Suppose that Y is a normal variety such that its canonical class K_Y is Q-Cartier, and let f:X→Y be a resolution of the singularities of Y. Then

${\displaystyle \displaystyle K_{X}=f^{*}(K_{Y})+\sum _{i}a_{i}E_{i}}$ 

where the sum is over the irreducible exceptional divisors, and the a_i are rational numbers, called the discrepancies.

Then the singularities of Y are called:

terminal if a_i > 0 for all i

canonical if a_i ≥ 0 for all i

log terminal if a_i > −1 for all i

log canonical if a_i ≥ −1 for all i.

The singularities of a projective variety V are canonical if the variety is normal, some power of the canonical line bundle of the non-singular part of V extends to a line bundle on V, and V has the same plurigenera as any resolution of its singularities.

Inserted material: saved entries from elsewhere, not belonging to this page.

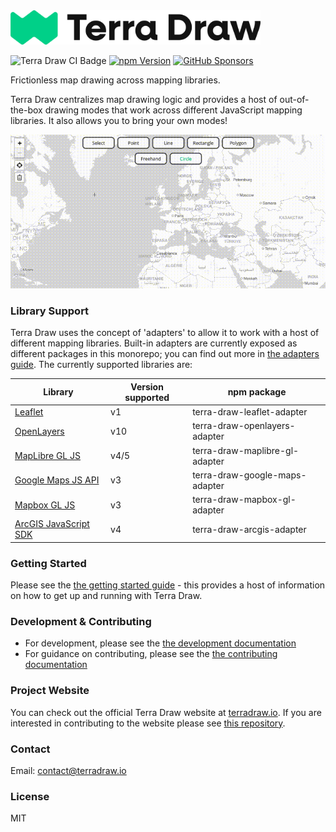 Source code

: <picture>
  <source media="(prefers-color-scheme: dark)" srcset="./assets/logo-dark-mode.png">
  <source media="(prefers-color-scheme: light)" srcset="./assets/logo.png">
  <img alt="Terra Draw logo" src="./assets/logo.png" width="400px">
</picture>

<p></p>

![Terra Draw CI Badge](https://github.com/JamesLMilner/terra-draw/actions/workflows/ci.yml/badge.svg)
[![npm Version](https://img.shields.io/npm/v/terra-draw?labelColor=rgb(61%2070%2078))](https://www.npmjs.com/package/terra-draw)
[![GitHub Sponsors](https://img.shields.io/github/sponsors/JamesLMilner?color=%23f66fb8&labelColor=rgb(61%2070%2078))](https://github.com/sponsors/JamesLMilner)

Frictionless map drawing across mapping libraries.

Terra Draw centralizes map drawing logic and provides a host of out-of-the-box drawing modes that work across different JavaScript mapping libraries. It also allows you to bring your own modes!

![An example of drawing geodesic lines using Terra Draw with Leaflet](./assets/readme.gif)


### Library Support

Terra Draw uses the concept of 'adapters' to allow it to work with a host of different mapping libraries. Built-in adapters are currently exposed as different packages in this monorepo; you can find out more in [the adapters guide](./guides/3.ADAPTERS.md). The currently supported libraries are:

|  Library                                                                                    | Version supported |           npm package            |
|---------------------------------------------------------------------------------------------|-------------------|----------------------------------|
|  [Leaflet](https://leafletjs.com/)                                                          |        v1         | terra-draw-leaflet-adapter       |
|  [OpenLayers](https://openlayers.org/)                                                      |        v10        | terra-draw-openlayers-adapter    |
|  [MapLibre GL JS](https://maplibre.org/maplibre-gl-js/docs/)                                |        v4/5       | terra-draw-maplibre-gl-adapter   |
|  [Google Maps JS API](https://developers.google.com/maps/documentation/javascript/overview) |        v3         | terra-draw-google-maps-adapter   |
|  [Mapbox GL JS](https://www.mapbox.com/mapbox-gljs)                                         |        v3         | terra-draw-mapbox-gl-adapter     |
|  [ArcGIS JavaScript SDK](https://developers.arcgis.com/javascript/latest/)                  |        v4         | terra-draw-arcgis-adapter        | 

### Getting Started

Please see the [the getting started guide](./guides/1.GETTING_STARTED.md) - this provides a host of information on how to get up and running with Terra Draw.

### Development & Contributing

* For development, please see the [the development documentation](./guides/7.DEVELOPMENT.md)
* For guidance on contributing, please see the [the contributing documentation](./guides/7.DEVELOPMENT.md#contributing)


### Project Website

You can check out the official Terra Draw website at [terradraw.io](https://www.terradraw.io). If you are interested in contributing to the website please see [this repository](https://www.github.com/JamesLMilner/terra-draw-website).

### Contact

Email: [contact@terradraw.io](mailto:contact@terradraw.io)

### License

MIT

V has canonical singularities if and only if it is a relative canonical model.

The singularities of a projective variety V are terminal if the variety is normal, some power of the canonical line bundle of the non-singular part of V extends to a line bundle on V, and V the pullback of any section of V^m vanishes along any codimension 1 component of the exceptional locus of a resolution of its singularities.

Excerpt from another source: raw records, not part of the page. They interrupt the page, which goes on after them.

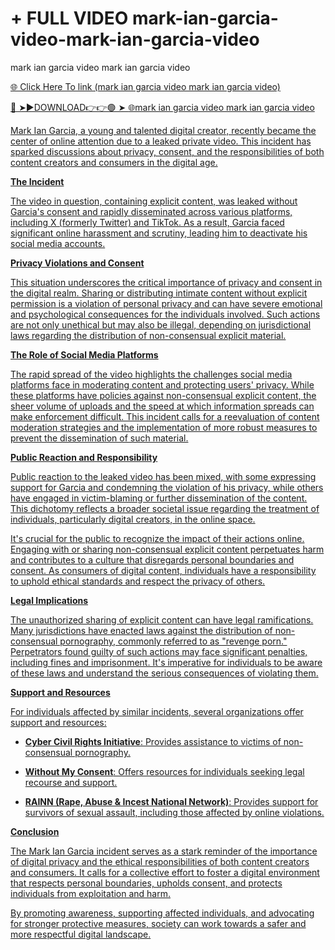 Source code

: #  + FULL VIDEO mark-ian-garcia-video-mark-ian-garcia-video
 mark ian garcia video  mark ian garcia video
 
<a href="https://qomlix.cfd/ZXCZD"> 🌐 Click Here To link (mark ian garcia video  mark ian garcia video)

🔴 ➤►DOWNLOAD👉👉🟢 ➤  <a href="https://qomlix.cfd/ZXCZD"> 🌐mark ian garcia video  mark ian garcia video

Mark Ian Garcia, a young and talented digital creator, recently became the center of online attention due to a leaked private video. This incident has sparked discussions about privacy, consent, and the responsibilities of both content creators and consumers in the digital age.

**The Incident**

The video in question, containing explicit content, was leaked without Garcia's consent and rapidly disseminated across various platforms, including X (formerly Twitter) and TikTok. As a result, Garcia faced significant online harassment and scrutiny, leading him to deactivate his social media accounts. 

**Privacy Violations and Consent**

This situation underscores the critical importance of privacy and consent in the digital realm. Sharing or distributing intimate content without explicit permission is a violation of personal privacy and can have severe emotional and psychological consequences for the individuals involved. Such actions are not only unethical but may also be illegal, depending on jurisdictional laws regarding the distribution of non-consensual explicit material.

**The Role of Social Media Platforms**

The rapid spread of the video highlights the challenges social media platforms face in moderating content and protecting users' privacy. While these platforms have policies against non-consensual explicit content, the sheer volume of uploads and the speed at which information spreads can make enforcement difficult. This incident calls for a reevaluation of content moderation strategies and the implementation of more robust measures to prevent the dissemination of such material.

**Public Reaction and Responsibility**

Public reaction to the leaked video has been mixed, with some expressing support for Garcia and condemning the violation of his privacy, while others have engaged in victim-blaming or further dissemination of the content. This dichotomy reflects a broader societal issue regarding the treatment of individuals, particularly digital creators, in the online space.

It's crucial for the public to recognize the impact of their actions online. Engaging with or sharing non-consensual explicit content perpetuates harm and contributes to a culture that disregards personal boundaries and consent. As consumers of digital content, individuals have a responsibility to uphold ethical standards and respect the privacy of others.

**Legal Implications**

The unauthorized sharing of explicit content can have legal ramifications. Many jurisdictions have enacted laws against the distribution of non-consensual pornography, commonly referred to as "revenge porn." Perpetrators found guilty of such actions may face significant penalties, including fines and imprisonment. It's imperative for individuals to be aware of these laws and understand the serious consequences of violating them.

**Support and Resources**

For individuals affected by similar incidents, several organizations offer support and resources:

- **Cyber Civil Rights Initiative**: Provides assistance to victims of non-consensual pornography.

- **Without My Consent**: Offers resources for individuals seeking legal recourse and support.

- **RAINN (Rape, Abuse & Incest National Network)**: Provides support for survivors of sexual assault, including those affected by online violations.

**Conclusion**

The Mark Ian Garcia incident serves as a stark reminder of the importance of digital privacy and the ethical responsibilities of both content creators and consumers. It calls for a collective effort to foster a digital environment that respects personal boundaries, upholds consent, and protects individuals from exploitation and harm.

By promoting awareness, supporting affected individuals, and advocating for stronger protective measures, society can work towards a safer and more respectful digital landscape.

Two dimensional terminal singularities are smooth. If a variety has terminal singularities, then its singular points have codimension at least 3, and in particular in dimensions 1 and 2 all terminal singularities are smooth. In 3 dimensions they are isolated and were classified by Mori (1985).

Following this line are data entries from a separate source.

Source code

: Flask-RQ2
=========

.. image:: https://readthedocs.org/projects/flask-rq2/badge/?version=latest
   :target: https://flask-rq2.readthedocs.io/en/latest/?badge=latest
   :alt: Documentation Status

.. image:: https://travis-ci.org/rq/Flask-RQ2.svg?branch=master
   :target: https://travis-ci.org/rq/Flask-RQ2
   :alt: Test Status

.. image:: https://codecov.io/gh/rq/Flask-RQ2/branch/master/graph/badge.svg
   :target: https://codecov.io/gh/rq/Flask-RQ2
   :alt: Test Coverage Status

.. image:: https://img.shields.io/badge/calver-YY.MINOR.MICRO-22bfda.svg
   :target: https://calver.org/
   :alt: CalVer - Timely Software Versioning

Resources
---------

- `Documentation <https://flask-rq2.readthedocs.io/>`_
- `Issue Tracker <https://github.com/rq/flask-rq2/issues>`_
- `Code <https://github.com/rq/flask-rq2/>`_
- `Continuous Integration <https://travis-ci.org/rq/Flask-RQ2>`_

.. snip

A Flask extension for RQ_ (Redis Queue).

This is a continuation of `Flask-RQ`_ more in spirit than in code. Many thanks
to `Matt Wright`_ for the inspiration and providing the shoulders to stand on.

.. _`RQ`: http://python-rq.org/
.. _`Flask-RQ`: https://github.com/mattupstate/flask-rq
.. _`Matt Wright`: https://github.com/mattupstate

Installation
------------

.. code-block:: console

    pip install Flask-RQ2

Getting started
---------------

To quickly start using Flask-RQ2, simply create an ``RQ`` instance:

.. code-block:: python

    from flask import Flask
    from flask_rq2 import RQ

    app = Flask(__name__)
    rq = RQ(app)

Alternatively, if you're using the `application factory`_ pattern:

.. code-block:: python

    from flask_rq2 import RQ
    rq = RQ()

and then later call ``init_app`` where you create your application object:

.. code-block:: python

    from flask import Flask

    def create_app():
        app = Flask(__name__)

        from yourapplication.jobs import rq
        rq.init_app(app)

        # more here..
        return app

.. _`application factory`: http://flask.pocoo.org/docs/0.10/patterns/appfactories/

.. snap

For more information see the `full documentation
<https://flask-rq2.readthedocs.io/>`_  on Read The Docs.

Two dimensional canonical singularities are the same as du Val singularities, and are analytically isomorphic to quotients of C² by finite subgroups of SL₂(C).

Two dimensional log terminal singularities are analytically isomorphic to quotients of C² by finite subgroups of GL₂(C).

Two dimensional log canonical singularities have been classified by Kawamata (1988).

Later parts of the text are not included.